If you watch one of the 'Making of" clips of Bear Grylls stuff you'll see they have about 8 or more people around including a producer/director telling what shots he wants. It has to be a bit Over The Top so Joe Public will find it interesting... Most of the time is will be story boarded and the main aim will be to get the shots and get the dramatic shots from a cameras perspective!!
Okay, so serious response.
That is all very well, and it would take a brave executive producer to pitch an idea based on survival/bushcraft that wasn't set up with dramatic shots and in general filled with things to make you go 'Ooo', but its been done to death.
We now have rich vs poor porn telly (no, not that type of porn) where we get to see people on benefits, and at the other end of the spectrum, people riding round in flash cars spending money on things for the sake of it. We have generally mind-numbing soap operas that play out almost daily with the same storylines hashed out over and over. Talent shows that are deliberately cruel, cookery shows that are deliberately cruel... dancing shows... well you get the idea.
There is little or no original programmes put up on the telly and whereas in days gone by millions would look forward to being genuinely entertained, the vast majority of people are now on the internet clicking away and communal viewing is reduced to ten episodes of this year's big drama (GoT, Breaking Bad etc etc)
The BBC recently put a two hour long trip along a canal. No voice over, no drama, just a camera fixed to the front of a canal barge and off down the canal for two hours. The viewing figures doubled compared to other programmes usually in that slot. Its been nicknamed 'Slow TV', but what it shows is there is an appetite for a completely different type of telly.

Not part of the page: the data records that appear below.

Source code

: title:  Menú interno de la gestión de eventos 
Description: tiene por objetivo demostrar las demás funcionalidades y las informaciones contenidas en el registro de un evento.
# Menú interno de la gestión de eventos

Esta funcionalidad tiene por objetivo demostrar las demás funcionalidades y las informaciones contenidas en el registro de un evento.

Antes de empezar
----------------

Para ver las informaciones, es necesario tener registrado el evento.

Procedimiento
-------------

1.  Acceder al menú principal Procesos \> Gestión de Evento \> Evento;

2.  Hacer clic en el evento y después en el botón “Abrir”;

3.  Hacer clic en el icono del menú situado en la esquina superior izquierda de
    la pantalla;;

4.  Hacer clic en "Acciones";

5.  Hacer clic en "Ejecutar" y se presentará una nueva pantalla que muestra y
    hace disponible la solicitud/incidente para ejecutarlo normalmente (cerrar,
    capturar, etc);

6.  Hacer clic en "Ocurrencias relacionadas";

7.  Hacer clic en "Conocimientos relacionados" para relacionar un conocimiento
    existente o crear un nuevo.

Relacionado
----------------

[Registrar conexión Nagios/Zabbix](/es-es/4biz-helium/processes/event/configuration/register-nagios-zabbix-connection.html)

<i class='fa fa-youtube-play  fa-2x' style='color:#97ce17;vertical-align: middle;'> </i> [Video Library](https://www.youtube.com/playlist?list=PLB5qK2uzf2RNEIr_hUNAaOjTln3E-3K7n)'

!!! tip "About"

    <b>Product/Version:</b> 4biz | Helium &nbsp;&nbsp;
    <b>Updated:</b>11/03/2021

Grab a group of bushcrafters, send them off into the woods and film the hardwork needed to survive with minimal kit. No commentary, no drama, just the sounds of the woods and the activities by the bushcrafters. Bet it would attract a large audience without a single bushcrafter drinking his own urine, jumping into pools of water or sleeping in a camel. Show the failures as much as the successes, the sweat pouring off someone trying to start a fire using friction and if possible, the trapping and butchering of a rabbit... real stuff that really happens when you're trying to survive / live off the land.